Below is my personal vote history on H.3101

  • Voted YES to recall H.3101 from committee and bring to the floor for debate.
  • Voted YES to place H.3101 for special order ensuring debate on the floor.
  • Supported Senator Tom Davis in his attempts to amend H.3101 to ensure constitutionality and strengthen the bill.
  • Voted YES for cloture in order to cut off attempts from opposition to stall the bill and to ultimately force an up or down vote. (Cloture FAILED)
  • Voted YES for cloture in order to cut off attempts from opposition to stall the bill and to ultimately force an up or down vote. (Cloture PASSED)
  • Voted NO during attempt to adjourn which would have ended debate and avoided a vote.
  • Voted NO on all amendments presented by the bill’s opponents in an attempt to weaken the bill.
  • Voted YES to uphold Lt.

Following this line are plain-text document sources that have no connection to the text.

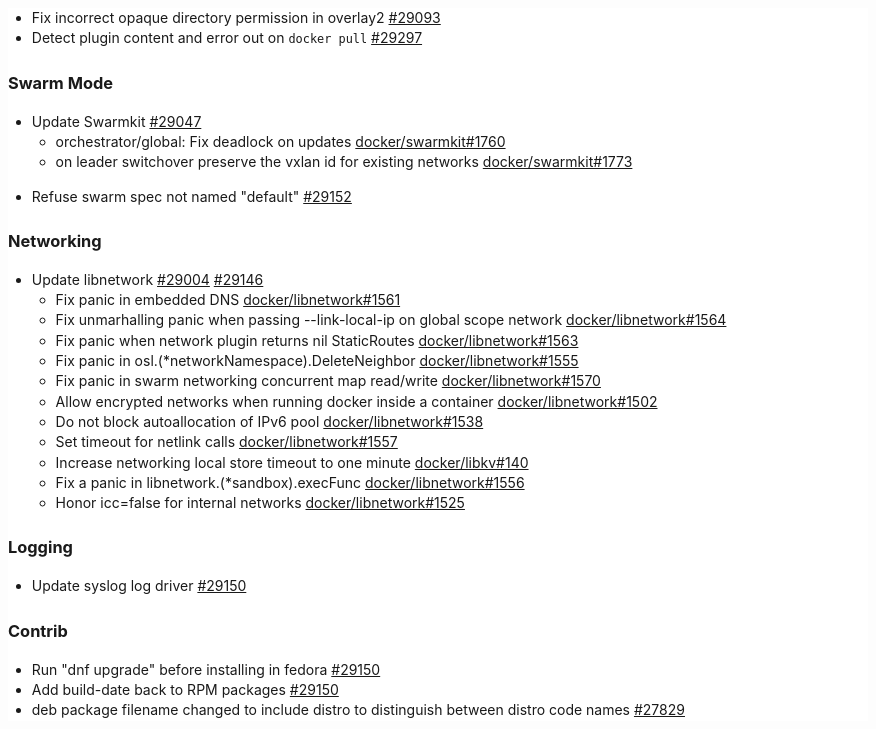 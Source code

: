- Fix incorrect opaque directory permission in overlay2 [#29093](https://github.com/ellcrys/docker/pull/29093)
- Detect plugin content and error out on `docker pull` [#29297](https://github.com/ellcrys/docker/pull/29297)

### Swarm Mode

* Update Swarmkit [#29047](https://github.com/ellcrys/docker/pull/29047)
  - orchestrator/global: Fix deadlock on updates [docker/swarmkit#1760](https://github.com/docker/swarmkit/pull/1760)
  - on leader switchover preserve the vxlan id for existing networks [docker/swarmkit#1773](https://github.com/docker/swarmkit/pull/1773)
- Refuse swarm spec not named "default" [#29152](https://github.com/ellcrys/docker/pull/29152)

### Networking

* Update libnetwork [#29004](https://github.com/ellcrys/docker/pull/29004) [#29146](https://github.com/ellcrys/docker/pull/29146)
  - Fix panic in embedded DNS [docker/libnetwork#1561](https://github.com/docker/libnetwork/pull/1561)
  - Fix unmarhalling panic when passing --link-local-ip on global scope network [docker/libnetwork#1564](https://github.com/docker/libnetwork/pull/1564)
  - Fix panic when network plugin returns nil StaticRoutes [docker/libnetwork#1563](https://github.com/docker/libnetwork/pull/1563)
  - Fix panic in osl.(*networkNamespace).DeleteNeighbor [docker/libnetwork#1555](https://github.com/docker/libnetwork/pull/1555)
  - Fix panic in swarm networking concurrent map read/write [docker/libnetwork#1570](https://github.com/docker/libnetwork/pull/1570)
  * Allow encrypted networks when running docker inside a container [docker/libnetwork#1502](https://github.com/docker/libnetwork/pull/1502)
  - Do not block autoallocation of IPv6 pool [docker/libnetwork#1538](https://github.com/docker/libnetwork/pull/1538)
  - Set timeout for netlink calls [docker/libnetwork#1557](https://github.com/docker/libnetwork/pull/1557)
  - Increase networking local store timeout to one minute [docker/libkv#140](https://github.com/docker/libkv/pull/140)
  - Fix a panic in libnetwork.(*sandbox).execFunc [docker/libnetwork#1556](https://github.com/docker/libnetwork/pull/1556)
  - Honor icc=false for internal networks [docker/libnetwork#1525](https://github.com/docker/libnetwork/pull/1525)

### Logging

* Update syslog log driver [#29150](https://github.com/ellcrys/docker/pull/29150)

### Contrib

- Run "dnf upgrade" before installing in fedora [#29150](https://github.com/ellcrys/docker/pull/29150)
- Add build-date back to RPM packages [#29150](https://github.com/ellcrys/docker/pull/29150)
- deb package filename changed to include distro to distinguish between distro code names [#27829](https://github.com/ellcrys/docker/pull/27829)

Governor’s “Point of Order” ruling out of respect for, and compliance with, the rules of the Senate.
  • Voted NO on original, unamended, H.3101 due to unconstitutionality and content problems.

I hope this background is helpful to you as you evaluate this complicated process. If questions remain, I invite you reach out to me and I will be happy to discuss the issue further.

We have much work to do to enact policies that move South Carolina forward.  I look forward to that work.